Here's something worth watching and paying attention to. 60 Minutes had a great piece last weekend about homelessness among veterans (click and watch below). The story focused on a Stand Down event in San Diego attended by more than 900 homeless veterans. For three days, these veterans could be seen by doctors and dentists, get help with employment, find out about the (scant) housing opportunities, and tap into the wide variety of services offered to veterans by the VA and to homeless people everywhere by other government and social service agencies. This event, and others like them all over the country, are going to be initial indicators of whether soldiers returning from Iraq and Afghanistan thrive or sink towards poverty and homelessness. Find out what's happening in your community, and try to get involved.



Here at Community Voice Mail, we are trying to help end homelessness among veterans by giving out voice mail numbers to more than 4,000 veterans each year, and connecting them to information that can help them get jobs, find housing, stay healthy, and get the help they need to get on with their lives. Many of our managers regularly provide CVM numbers at Stand Down events like this around the country. And next year, we're going to do much, much more (more about this in another post).

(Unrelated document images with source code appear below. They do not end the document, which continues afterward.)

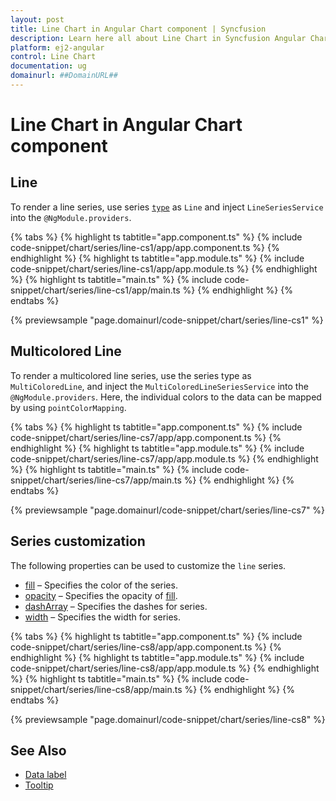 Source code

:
 ```yaml
---
layout: post
title: Line Chart in Angular Chart component | Syncfusion
description: Learn here all about Line Chart in Syncfusion Angular Chart component of Syncfusion Essential JS 2 and more.
platform: ej2-angular
control: Line Chart
documentation: ug
domainurl: ##DomainURL##
---
```

# Line Chart in Angular Chart component

## Line

To render a line series, use series [`type`](https://ej2.syncfusion.com/angular/documentation/api/chart/seriesDirective/#type) as `Line` and inject `LineSeriesService` into the `@NgModule.providers`.

{% tabs %}
{% highlight ts tabtitle="app.component.ts" %}
{% include code-snippet/chart/series/line-cs1/app/app.component.ts %}
{% endhighlight %}
{% highlight ts tabtitle="app.module.ts" %}
{% include code-snippet/chart/series/line-cs1/app/app.module.ts %}
{% endhighlight %}
{% highlight ts tabtitle="main.ts" %}
{% include code-snippet/chart/series/line-cs1/app/main.ts %}
{% endhighlight %}
{% endtabs %}

{% previewsample "page.domainurl/code-snippet/chart/series/line-cs1" %}

## Multicolored Line

To render a multicolored line series, use the series type as `MultiColoredLine`, and inject the `MultiColoredLineSeriesService` into the `@NgModule.providers`.
Here, the individual colors to the data can be mapped by using `pointColorMapping`.

{% tabs %}
{% highlight ts tabtitle="app.component.ts" %}
{% include code-snippet/chart/series/line-cs7/app/app.component.ts %}
{% endhighlight %}
{% highlight ts tabtitle="app.module.ts" %}
{% include code-snippet/chart/series/line-cs7/app/app.module.ts %}
{% endhighlight %}
{% highlight ts tabtitle="main.ts" %}
{% include code-snippet/chart/series/line-cs7/app/main.ts %}
{% endhighlight %}
{% endtabs %}

{% previewsample "page.domainurl/code-snippet/chart/series/line-cs7" %}

## Series customization

The following properties can be used to customize the `line` series.

* [fill](https://ej2.syncfusion.com/angular/documentation/api/chart/seriesModel/#fill) – Specifies the color of the series.
* [opacity](https://ej2.syncfusion.com/angular/documentation/api/chart/seriesModel/#opacity) – Specifies the opacity of [fill](https://ej2.syncfusion.com/angular/documentation/api/chart/seriesModel/#fill).
* [dashArray](https://ej2.syncfusion.com/angular/documentation/api/chart/seriesModel/#dasharray) – Specifies the dashes for series.
* [width](https://ej2.syncfusion.com/angular/documentation/api/chart/seriesModel/#width) – Specifies the width for series.

{% tabs %}
{% highlight ts tabtitle="app.component.ts" %}
{% include code-snippet/chart/series/line-cs8/app/app.component.ts %}
{% endhighlight %}
{% highlight ts tabtitle="app.module.ts" %}
{% include code-snippet/chart/series/line-cs8/app/app.module.ts %}
{% endhighlight %}
{% highlight ts tabtitle="main.ts" %}
{% include code-snippet/chart/series/line-cs8/app/main.ts %}
{% endhighlight %}
{% endtabs %}

{% previewsample "page.domainurl/code-snippet/chart/series/line-cs8" %}

## See Also

* [Data label](../data-labels/)
* [Tooltip](../tool-tip/)
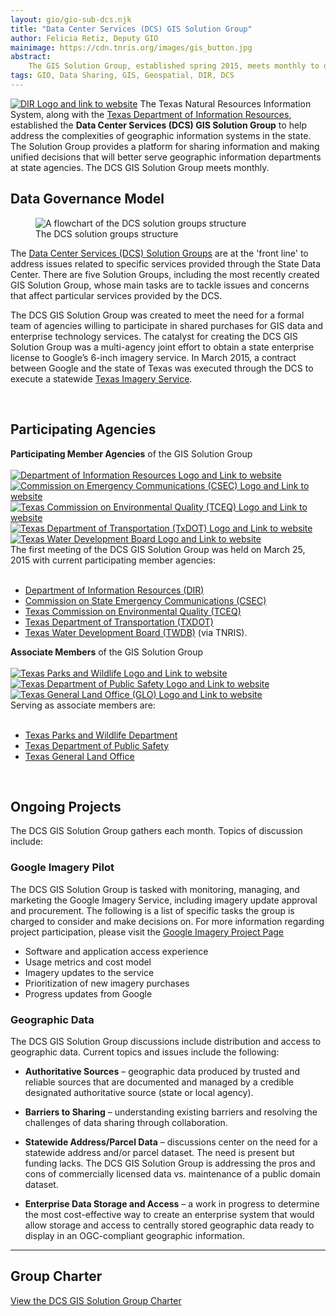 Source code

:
 ```yaml
---
layout: gio/gio-sub-dcs.njk
title: "Data Center Services (DCS) GIS Solution Group"
author: Felicia Retiz, Deputy GIO
mainimage: https://cdn.tnris.org/images/gis_button.jpg
abstract:
    The GIS Solution Group, established spring 2015, meets monthly to discuss projects and solutions related to GIS services procured through the Data Center Services.
tags: GIO, Data Sharing, GIS, Geospatial, DIR, DCS
---
```


<p class="lead"><a href="https://dir.texas.gov/"><img class="float-right" src="https://cdn.tnris.org/images/dir_logo_med.jpg" alt="DIR Logo and link to website"></a>
The Texas Natural Resources Information System, along with the <a href="https://dir.texas.gov/View-About-DIR/Data-Center/Landing.aspx">Texas Department of Information Resources</a>, established the <strong>Data Center Services (DCS) GIS Solution Group</strong> to help address the complexities of geographic information systems in the state. The Solution Group provides a platform for sharing information and making unified decisions that will better serve geographic information departments at state agencies. The DCS GIS Solution Group meets monthly.</p>

## Data Governance Model

<figure>
<img class="img-fluid" src="https://cdn.tnris.org/images/dcs-group-structure-2022.png" alt="A flowchart of the DCS solution groups structure">
<figcaption class="figcaption-center">The DCS solution groups structure</figcaption>
</figure>

The [Data Center Services (DCS) Solution Groups](https://dir.texas.gov/View-About-DIR/Data-Center/Pages/Content.aspx?id=12) are at the 'front line' to address issues related to specific services provided through the State Data Center. There are five Solution Groups, including the most recently created GIS Solution Group, whose main tasks are to tackle issues and concerns that affect particular services provided by the DCS.

The DCS GIS Solution Group was created to meet the need for a formal team of agencies willing to participate in shared purchases for GIS data and enterprise technology services.  The catalyst for creating the DCS GIS Solution Group was a multi-agency joint effort to obtain a state enterprise license to Google’s 6-inch imagery service. In March 2015, a contract between Google and the state of Texas was executed through the DCS to execute a statewide [Texas Imagery Service](/texas-imagery-service).

<br>

## Participating Agencies

<section class="gio-agency-collection container-md">
   <div class="row">
      <div class="member-box member">
        <strong>Participating Member Agencies</strong> of the GIS Solution Group
      </div>
   </div>
   <br>
    <div class="row">
      <div class="col-xs-5ths">
        <a class="gio-agency" href="https://www.dir.texas.gov">
          <img class="img-fluid" src="https://cdn.tnris.org/images/dir_logo_padded.jpg" alt="Department of Information Resources Logo and Link to website">
        </a>
      </div>
      <div class="col-xs-5ths">
        <a class="gio-agency" href="https://www.csec.texas.gov/">
          <img class="img-fluid" src="https://cdn.tnris.org/images/csec_logo_med.jpg" alt="Commission on Emergency Communications (CSEC) Logo and Link to website">
        </a>
      </div>
        <div class="col-xs-5ths">
        <a class="gio-agency" href="https://www.tceq.texas.gov">
          <img title="Visit the Texas Commission on Environmental Quality (TCEQ) website" class="img-fluid" src="https://cdn.tnris.org/images/tceq_logo_sm.jpg" alt="Texas Commission on Environmental Quality (TCEQ) Logo and Link to website">
        </a>
      </div>
      <div class="col-xs-5ths">
        <a title="Visit the Texas Department of Transportation website" class="gio-agency" href="https://www.txdot.gov">
          <img class="img-fluid" src="https://cdn.tnris.org/images/txdot.jpg" alt="Texas Department of Transportation (TxDOT) Logo and Link to website">
        </a>
      </div>
      <div class="col-xs-5ths">
        <a class="gio-agency" href="https://www.twdb.texas.gov">
          <img class="img-fluid" src="https://cdn.tnris.org/images/twdb_web_med_rect.jpg" alt="Texas Water Development Board Logo and Link to website">
        </a>
      </div>
   </div>
</section>
The first meeting of the DCS GIS Solution Group was held on March 25, 2015 with current participating member agencies:<br><br>

-   [Department of Information Resources (DIR)](https://dir.texas.gov/)
-   [Commission on State Emergency Communications (CSEC)](https://www.csec.texas.gov/)
-   [Texas Commission on Environmental Quality (TCEQ)](https://www.tceq.texas.gov/)
-   [Texas Department of Transportation (TXDOT)](https://www.txdot.gov/)
-   [Texas Water Development Board (TWDB)](https://www.twdb.texas.gov/) (via TNRIS).

<section class="gio-agency-collection container-md">
   <div class="row">
      <div class="member-box associate">
        <strong>Associate Members</strong> of the GIS Solution Group
      </div>
   </div>
   <br>
    <div class="row">
      <div class="col-4">
        <a class="gio-agency" href="https://www.tpwd.texas.gov">
          <img class="img-fluid" src="https://cdn.tnris.org/images/tpwd_logo.jpg" alt="Texas Parks and Wildlife Logo and Link to website">
        </a>
      </div>
        <div class="col-4">
        <a class="gio-agency" href="https://www.dps.texas.gov/">
          <img class="img-fluid" src="https://cdn.tnris.org/images/tx_dps_logo.jpg" alt="Texas Department of Public Safety Logo and Link to website">
        </a>
      </div>
      <div class="col-4">
        <a class="gio-agency" href="https://www.glo.texas.gov">
          <img class="img-fluid" src="https://cdn.tnris.org/images/glo_logo.jpg" alt="Texas General Land Office (GLO) Logo and Link to website">
        </a>
      </div>
</section>
Serving as associate members are:<br><br>

-   [Texas Parks and Wildlife Department](https://tpwd.texas.gov/)
-   [Texas Department of Public Safety](https://www.dps.texas.gov/)
-   [Texas General Land Office](https://www.glo.texas.gov/)

<br>

## Ongoing Projects

The DCS GIS Solution Group gathers each month. Topics of discussion include:

### Google Imagery Pilot

The DCS GIS Solution Group is tasked with monitoring, managing, and marketing the Google Imagery Service, including imagery update approval and procurement. The following is a list of specific tasks the group is charged to consider and make decisions on. For more information regarding project participation, please visit the [Google Imagery Project Page](/texas-imagery-service)

-   Software and application access experience
-   Usage metrics and cost model
-   Imagery updates to the service
-   Prioritization of new imagery purchases
-   Progress updates from Google

### Geographic Data

The DCS GIS Solution Group discussions include distribution and access to geographic data. Current topics and issues include the following:

-   **Authoritative Sources** – geographic data produced by trusted and reliable sources that are documented and managed by a credible designated authoritative source (state or local agency).

-   **Barriers to Sharing** – understanding existing barriers and resolving the challenges of data sharing through collaboration.

-   **Statewide Address/Parcel Data** – discussions center on the need for a statewide address and/or parcel dataset. The need is present but funding lacks. The DCS GIS Solution Group is addressing the pros and cons of commercially licensed data vs. maintenance of a public domain dataset.

-   **Enterprise Data Storage and Access** – a work in progress to determine the most cost-effective way to create an enterprise system that would allow storage and access to centrally stored geographic data ready to display in an OGC-compliant geographic information.

* * *

## Group Charter

<a class="btn btn-tnris btn-lg" style="width:100%;" href="https://cdn.tnris.org/documents/gis-solution-group-charter-final.pdf" target="_blank" role="button"><i class="fa fa-file fa-sm" aria-hidden="true"></i>  View the DCS GIS Solution Group Charter</a>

At minute mark 10:20, the reporter says "Stand Down can't track a thousand homeless vets, so there's really no way to know how many might have picked up a lead on a job or a home..." But of course, there is a way. Give every veteran attending a Stand Down a Community Voice Mail number, tell them that they're going to start receiving regular broadcast voice messages about jobs, housing and all the services they learned about at the event. Tell them they can also receive this information via email, or on a blog, or using Facebook or Twitter. And finally, tell them that from time to time someone will contact them and ask them how they're doing, whether they've found a job, and if they've received the services they need. These are capabilities we have now that could be offered at Stand Down events all over the country. It's not that hard.

In this age of "social networking," we sometimes forget how important it is to stay connected to people. Hundreds of thousands of people who are homeless come to Stand Down and Homeless Connect events all over the country each year, and most of them leave these events without a simple way to stay connected to the resources offered there. Every agency offering services has a form where they will take phone numbers, mailing addresses and maybe email addresses, but there is no summing of the parts, no coordinated effort to make it easy to reach every attendee with follow-up information that can help them. They come as individuals, and they leave as individuals, with little effort to bring them into a community or network of people facing similar problems (or offering solutions to these problems, like the agencies or individuals that participate). Without the ability to stay connected to veterans attending a Stand Down event, the value of every service provided there is diminished.

Imagine a day when every homeless person becomes part of an information network specifically designed to increase opportunities for rising out of poverty, to match people with available services, and to increase a feeling of connectedness that people living on the streets often lack. That's what we're trying to build here at Community Voice Mail.